Yuanyuan Bu, Bo Sun, Aimin Zhou, Xinxin Zhang, Testuo Takano, Shenkui Liu

Abstract

Abiotic stresses are serious threats to plant growth, productivity and result in crop loss worldwide, reducing average yields of most major crops. Although abiotic stresses might elicit different plant responses, most induce the accumulation of reactive oxygen species (ROS) in plant cells leads to oxidative damage. L-ascorbic acid (AsA, vitamin C) is known as an antioxidant and H2O2-scavenger that defends plants against abiotic stresses.

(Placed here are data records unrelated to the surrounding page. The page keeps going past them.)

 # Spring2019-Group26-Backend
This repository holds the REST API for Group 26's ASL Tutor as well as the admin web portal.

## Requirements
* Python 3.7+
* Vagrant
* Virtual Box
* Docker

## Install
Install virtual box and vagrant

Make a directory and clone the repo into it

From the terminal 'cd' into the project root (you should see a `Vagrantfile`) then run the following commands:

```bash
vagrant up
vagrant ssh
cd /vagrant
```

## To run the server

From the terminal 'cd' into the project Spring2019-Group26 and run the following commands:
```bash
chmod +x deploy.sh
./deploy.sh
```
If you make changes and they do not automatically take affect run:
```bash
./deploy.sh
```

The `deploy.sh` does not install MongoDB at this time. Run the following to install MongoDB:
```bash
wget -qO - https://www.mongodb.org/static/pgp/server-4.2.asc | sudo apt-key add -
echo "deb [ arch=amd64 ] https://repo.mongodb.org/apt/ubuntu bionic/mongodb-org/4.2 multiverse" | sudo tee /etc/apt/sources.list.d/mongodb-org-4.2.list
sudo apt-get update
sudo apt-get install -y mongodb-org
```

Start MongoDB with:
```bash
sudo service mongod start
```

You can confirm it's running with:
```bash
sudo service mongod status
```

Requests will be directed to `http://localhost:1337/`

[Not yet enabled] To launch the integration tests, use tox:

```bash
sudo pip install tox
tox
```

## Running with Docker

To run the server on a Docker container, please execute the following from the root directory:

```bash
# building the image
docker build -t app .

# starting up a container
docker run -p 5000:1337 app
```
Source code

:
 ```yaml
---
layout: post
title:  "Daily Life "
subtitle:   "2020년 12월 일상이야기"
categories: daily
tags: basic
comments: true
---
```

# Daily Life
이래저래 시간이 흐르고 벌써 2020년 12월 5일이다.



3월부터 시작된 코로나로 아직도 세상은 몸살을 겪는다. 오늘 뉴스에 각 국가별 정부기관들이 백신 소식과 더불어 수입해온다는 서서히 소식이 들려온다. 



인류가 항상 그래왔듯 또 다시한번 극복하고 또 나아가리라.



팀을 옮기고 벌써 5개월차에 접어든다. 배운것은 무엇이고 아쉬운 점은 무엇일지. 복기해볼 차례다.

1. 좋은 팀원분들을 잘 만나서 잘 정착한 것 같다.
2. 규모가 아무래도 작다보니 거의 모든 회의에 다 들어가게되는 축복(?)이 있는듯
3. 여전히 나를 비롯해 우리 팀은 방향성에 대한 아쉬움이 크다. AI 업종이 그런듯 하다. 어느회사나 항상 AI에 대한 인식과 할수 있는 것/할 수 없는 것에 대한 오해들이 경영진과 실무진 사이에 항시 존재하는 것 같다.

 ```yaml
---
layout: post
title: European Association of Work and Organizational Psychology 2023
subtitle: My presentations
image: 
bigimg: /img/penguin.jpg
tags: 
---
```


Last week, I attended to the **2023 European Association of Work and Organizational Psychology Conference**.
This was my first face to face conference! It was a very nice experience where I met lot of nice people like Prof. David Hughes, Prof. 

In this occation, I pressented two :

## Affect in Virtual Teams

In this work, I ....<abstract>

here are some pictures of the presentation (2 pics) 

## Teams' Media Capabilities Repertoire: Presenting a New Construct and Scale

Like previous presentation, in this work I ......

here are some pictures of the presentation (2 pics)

In addition, vitamin C is also an important component of human nutrition that has to be obtained from different foods. Therefore, increasing the vitamin C content is important for improving abiotic stresses tolerance and nutrition quality in crops production. Here, we show that the expression of AtOxR gene is response to multiple abiotic stresses (salt, osmotic, metal ion, and H2O2 treatment) in both the leaves and roots of Arabidopsis. AtOxR protein was localized to the Endoplasmic Reticulum (ER) in yeast and Arabidopsis cells by co-localization analysis with ER specific dye. AtOxR-overexpressing transgenic Arabidopsis plants enhance the tolerance to abiotic stresses. Overexpression of AtOxR gene resulted in AsA accumulation and decreased H2O2 content in transgenic plants. In this study, our results show that AtOxR responds to multiple abiotic stresses. Overexpressing AtOxR improves tolerance to abiotic stresses and increase vitamin C content in Arabidopsis thaliana. AtOxR will be useful for the improvement of important crop plants through moleculer breeding.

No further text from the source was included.